[[ PROVIDED MATERIAL open ]]

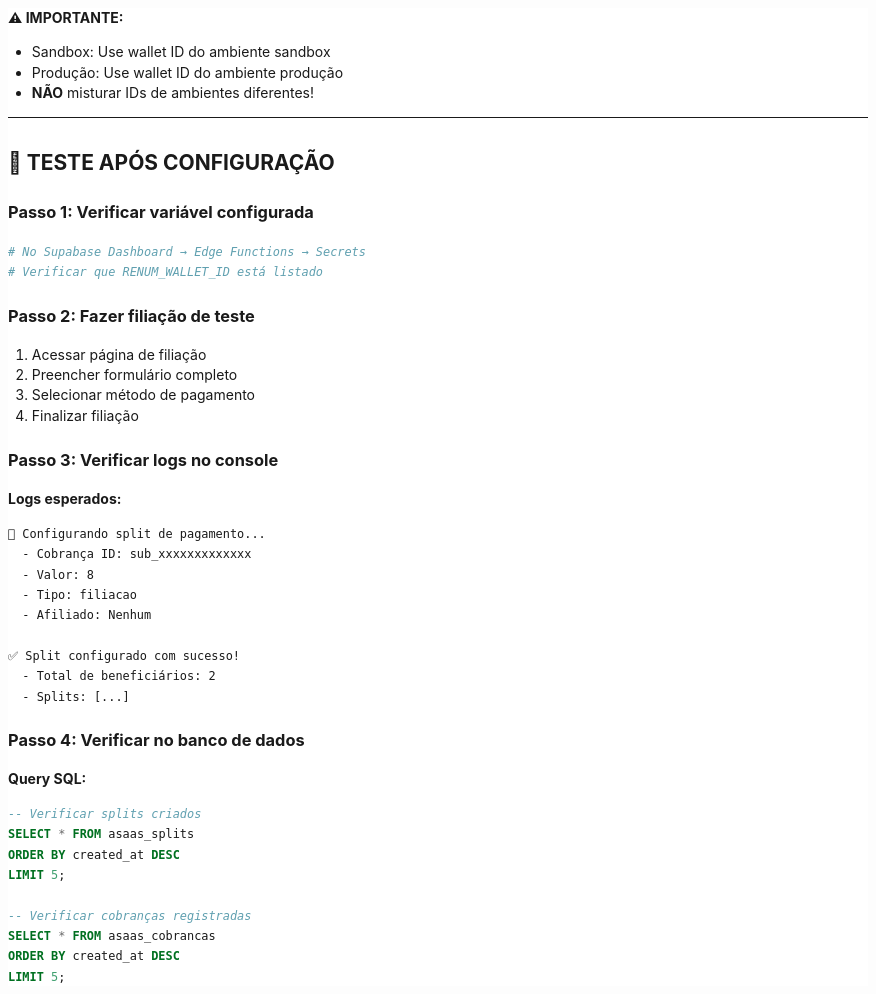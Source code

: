 **⚠️ IMPORTANTE:**
- Sandbox: Use wallet ID do ambiente sandbox
- Produção: Use wallet ID do ambiente produção
- **NÃO** misturar IDs de ambientes diferentes!

---

## 🧪 TESTE APÓS CONFIGURAÇÃO

### Passo 1: Verificar variável configurada

```bash
# No Supabase Dashboard → Edge Functions → Secrets
# Verificar que RENUM_WALLET_ID está listado
```

### Passo 2: Fazer filiação de teste

1. Acessar página de filiação
2. Preencher formulário completo
3. Selecionar método de pagamento
4. Finalizar filiação

### Passo 3: Verificar logs no console

**Logs esperados:**
```
🔄 Configurando split de pagamento...
  - Cobrança ID: sub_xxxxxxxxxxxxx
  - Valor: 8
  - Tipo: filiacao
  - Afiliado: Nenhum

✅ Split configurado com sucesso!
  - Total de beneficiários: 2
  - Splits: [...]
```

### Passo 4: Verificar no banco de dados

**Query SQL:**
```sql
-- Verificar splits criados
SELECT * FROM asaas_splits 
ORDER BY created_at DESC 
LIMIT 5;

-- Verificar cobranças registradas
SELECT * FROM asaas_cobrancas 
ORDER BY created_at DESC 
LIMIT 5;
```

[[ PROVIDED MATERIAL closed ]]

In the records above, copy exactly the lines from the one that contains "- **NÃO** misturar" through the last, and nothing else.

- **NÃO** misturar IDs de ambientes diferentes!

---

## 🧪 TESTE APÓS CONFIGURAÇÃO

### Passo 1: Verificar variável configurada

```bash
# No Supabase Dashboard → Edge Functions → Secrets
# Verificar que RENUM_WALLET_ID está listado
```

### Passo 2: Fazer filiação de teste

1. Acessar página de filiação
2. Preencher formulário completo
3. Selecionar método de pagamento
4. Finalizar filiação

### Passo 3: Verificar logs no console

**Logs esperados:**
```
🔄 Configurando split de pagamento...
  - Cobrança ID: sub_xxxxxxxxxxxxx
  - Valor: 8
  - Tipo: filiacao
  - Afiliado: Nenhum

✅ Split configurado com sucesso!
  - Total de beneficiários: 2
  - Splits: [...]
```

### Passo 4: Verificar no banco de dados

**Query SQL:**
```sql
-- Verificar splits criados
SELECT * FROM asaas_splits 
ORDER BY created_at DESC 
LIMIT 5;

-- Verificar cobranças registradas
SELECT * FROM asaas_cobrancas 
ORDER BY created_at DESC 
LIMIT 5;
```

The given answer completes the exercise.